Exercise goal:
Find where "versus SYRUP and" appears in the records below, then return that line and every later line exactly, stopping only at the last line.

Material for this task:

━━━━━━━━

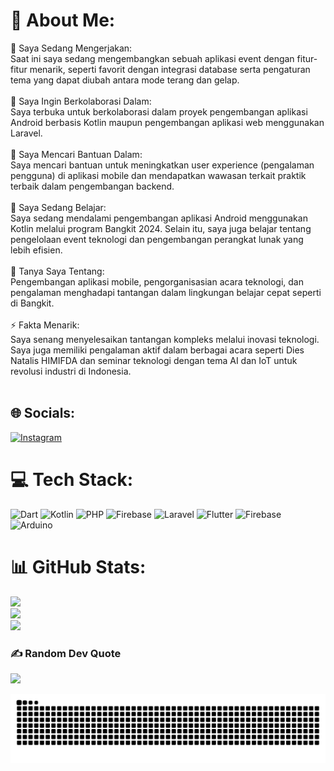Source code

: # 💫 About Me:
🔭 Saya Sedang Mengerjakan:<br>Saat ini saya sedang mengembangkan sebuah aplikasi event dengan fitur-fitur menarik, seperti favorit dengan integrasi database serta pengaturan tema yang dapat diubah antara mode terang dan gelap.<br><br>👯 Saya Ingin Berkolaborasi Dalam:<br>Saya terbuka untuk berkolaborasi dalam proyek pengembangan aplikasi Android berbasis Kotlin maupun pengembangan aplikasi web menggunakan Laravel.<br><br>🤝 Saya Mencari Bantuan Dalam:<br>Saya mencari bantuan untuk meningkatkan user experience (pengalaman pengguna) di aplikasi mobile dan mendapatkan wawasan terkait praktik terbaik dalam pengembangan backend.<br><br>🌱 Saya Sedang Belajar:<br>Saya sedang mendalami pengembangan aplikasi Android menggunakan Kotlin melalui program Bangkit 2024. Selain itu, saya juga belajar tentang pengelolaan event teknologi dan pengembangan perangkat lunak yang lebih efisien.<br><br>💬 Tanya Saya Tentang:<br>Pengembangan aplikasi mobile, pengorganisasian acara teknologi, dan pengalaman menghadapi tantangan dalam lingkungan belajar cepat seperti di Bangkit.<br><br>⚡ Fakta Menarik:<br>Saya senang menyelesaikan tantangan kompleks melalui inovasi teknologi. Saya juga memiliki pengalaman aktif dalam berbagai acara seperti Dies Natalis HIMIFDA dan seminar teknologi dengan tema AI dan IoT untuk revolusi industri di Indonesia.<br><br>


## 🌐 Socials:
[![Instagram](https://img.shields.io/badge/Instagram-%23E4405F.svg?logo=Instagram&logoColor=white)](https://instagram.com/taamapratama_) 

# 💻 Tech Stack:
![Dart](https://img.shields.io/badge/dart-%230175C2.svg?style=for-the-badge&logo=dart&logoColor=white) ![Kotlin](https://img.shields.io/badge/kotlin-%237F52FF.svg?style=for-the-badge&logo=kotlin&logoColor=white) ![PHP](https://img.shields.io/badge/php-%23777BB4.svg?style=for-the-badge&logo=php&logoColor=white) ![Firebase](https://img.shields.io/badge/firebase-%23039BE5.svg?style=for-the-badge&logo=firebase) ![Laravel](https://img.shields.io/badge/laravel-%23FF2D20.svg?style=for-the-badge&logo=laravel&logoColor=white) ![Flutter](https://img.shields.io/badge/Flutter-%2302569B.svg?style=for-the-badge&logo=Flutter&logoColor=white) ![Firebase](https://img.shields.io/badge/firebase-a08021?style=for-the-badge&logo=firebase&logoColor=ffcd34) ![Arduino](https://img.shields.io/badge/-Arduino-00979D?style=for-the-badge&logo=Arduino&logoColor=white)
# 📊 GitHub Stats:
![](https://github-readme-stats.vercel.app/api?username=TegarPra&theme=dark&hide_border=false&include_all_commits=true&count_private=false)<br/>
![](https://github-readme-streak-stats.herokuapp.com/?user=TegarPra&theme=dark&hide_border=false)<br/>
![](https://github-readme-stats.vercel.app/api/top-langs/?username=TegarPra&theme=dark&hide_border=false&include_all_commits=true&count_private=false&layout=compact)

### ✍️ Random Dev Quote
![](https://quotes-github-readme.vercel.app/api?type=horizontal&theme=radical)

![snake gif](https://github.com/TegarPra/TegarPra/blob/output/github-snake-dark.svg)
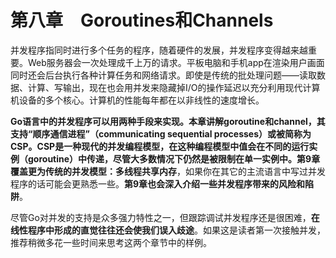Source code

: # 第八章　Goroutines和Channels

并发程序指同时进行多个任务的程序，随着硬件的发展，并发程序变得越来越重要。Web服务器会一次处理成千上万的请求。平板电脑和手机app在渲染用户画面同时还会后台执行各种计算任务和网络请求。即使是传统的批处理问题——读取数据、计算、写输出，现在也会用并发来隐藏掉I/O的操作延迟以充分利用现代计算机设备的多个核心。计算机的性能每年都在以非线性的速度增长。

**Go语言中的并发程序可以用两种手段来实现。本章讲解goroutine和channel，其支持“顺序通信进程”（communicating sequential processes）或被简称为CSP。CSP是一种现代的并发编程模型，在这种编程模型中值会在不同的运行实例（goroutine）中传递，尽管大多数情况下仍然是被限制在单一实例中。第9章覆盖更为传统的并发模型：多线程共享内存**，如果你在其它的主流语言中写过并发程序的话可能会更熟悉一些。**第9章也会深入介绍一些并发程序带来的风险和陷阱**。

尽管Go对并发的支持是众多强力特性之一，但跟踪调试并发程序还是很困难，**在线性程序中形成的直觉往往还会使我们误入歧途**。如果这是读者第一次接触并发，推荐稍微多花一些时间来思考这两个章节中的样例。
<!--stackedit_data:
eyJoaXN0b3J5IjpbMTY3NjcwMjY5NCwyOTkzMzAwMjJdfQ==
-->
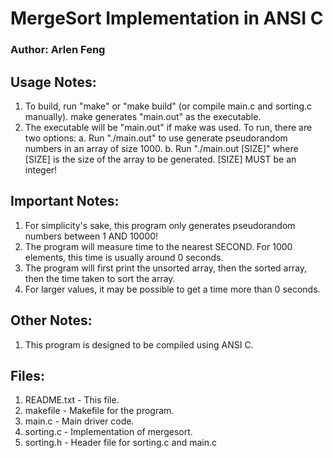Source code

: # MergeSort Implementation in ANSI C

### Author: Arlen Feng

## Usage Notes: 
1. To build, run "make" or "make build" (or compile main.c and sorting.c manually). make generates "main.out" as the executable. 
2. The executable will be "main.out" if make was used. To run, there are two options: 
	a. Run "./main.out" to use generate pseudorandom numbers in an array of size 1000. 
	b. Run "./main.out [SIZE]" where [SIZE] is the size of the array to be generated. [SIZE] MUST be an integer!

## Important Notes: 
1. For simplicity's sake, this program only generates pseudorandom numbers between 1 AND 10000!
2. The program will measure time to the nearest SECOND. For 1000 elements, this time is usually around 0 seconds. 
3. The program will first print the unsorted array, then the sorted array, then the time taken to sort the array. 
4. For larger values, it may be possible to get a time more than 0 seconds. 

## Other Notes: 
1. This program is designed to be compiled using ANSI C. 

## Files: 
1. README.txt - This file. 
2. makefile - Makefile for the program. 
3. main.c - Main driver code. 
4. sorting.c - Implementation of mergesort. 
5. sorting.h - Header file for sorting.c and main.c
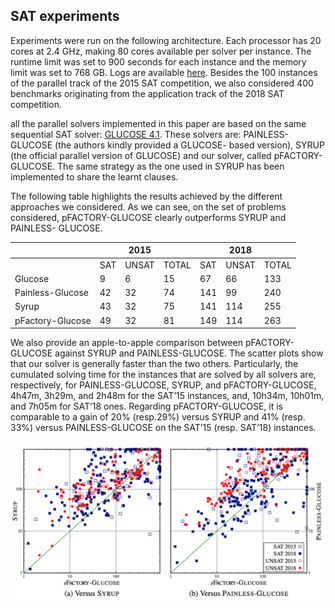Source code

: ## SAT experiments

Experiments were run on the following architecture.
Each processor has 20 cores at 2.4 GHz, making 80 cores
available per solver per instance.
The runtime limit was set to 900 seconds for each instance and the
memory limit was set to 768 GB.
Logs are available [here](https://www.dropbox.com/sh/omg2unnc27jx48j/AADqJXkbrDIeHGOsbr9pDEbna?dl=0).
 Besides the 100 instances of the parallel track of the 2015 SAT competition, we also considered 
 400  benchmarks originating from the application track of the 2018 SAT competition. 


all the parallel solvers implemented in this paper are based on the same sequential SAT solver: 
[GLUCOSE 4.1](https://www.labri.fr/perso/lsimon/glucose/).
 These solvers are: PAINLESS-GLUCOSE (the authors kindly provided a GLUCOSE- based version),  SYRUP
 (the official parallel version of GLUCOSE) and our solver, called pFACTORY-GLUCOSE. 
 The same strategy as the one used in SYRUP has been implemented to share the learnt clauses. 
 
 
 
 
 The following table highlights the results achieved by the different approaches we considered. 
 As we can see, on the set of problems considered, pFACTORY-GLUCOSE clearly outperforms SYRUP and PAINLESS- GLUCOSE. 
 
 
|                  |     | 2015  |       |     | 2018  |       |
|------------------|-----|-------|-------|-----|-------|-------|
|                  | SAT | UNSAT | TOTAL | SAT | UNSAT | TOTAL |
| Glucose          | 9   | 6     | 15    | 67  | 66    | 133   |
| Painless-Glucose | 42  | 32    | 74    | 141 | 99    | 240   |
| Syrup            | 43  | 32    | 75    | 141 | 114   | 255   |
| pFactory-Glucose | 49  | 32    | 81    | 149 | 114   | 263   |
 
 
 
We also provide an apple-to-apple comparison between pFACTORY-GLUCOSE 
against SYRUP  and PAINLESS-GLUCOSE. 
The scatter plots show that our solver is generally faster than the two others. 
Particularly, the cumulated solving time for the instances that are solved by all solvers are, 
respectively, for PAINLESS-GLUCOSE, SYRUP, and pFACTORY-GLUCOSE, 4h47m, 3h29m, and 2h48m for the SAT’15 instances, 
and, 10h34m, 10h01m, and 7h05m for SAT’18 ones. Regarding pFACTORY-GLUCOSE, it is comparable to a gain of 20% (resp.29%) 
versus SYRUP and 41% (resp. 33%) versus PAINLESS-GLUCOSE on the SAT’15 (resp. SAT’18) instances. 
 
 ![scatter](scatterplot-sat.png "scatter plot")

━━━━━━━━

Answer for the task:
versus SYRUP and 41% (resp. 33%) versus PAINLESS-GLUCOSE on the SAT’15 (resp. SAT’18) instances. 
 
 ![scatter](scatterplot-sat.png "scatter plot")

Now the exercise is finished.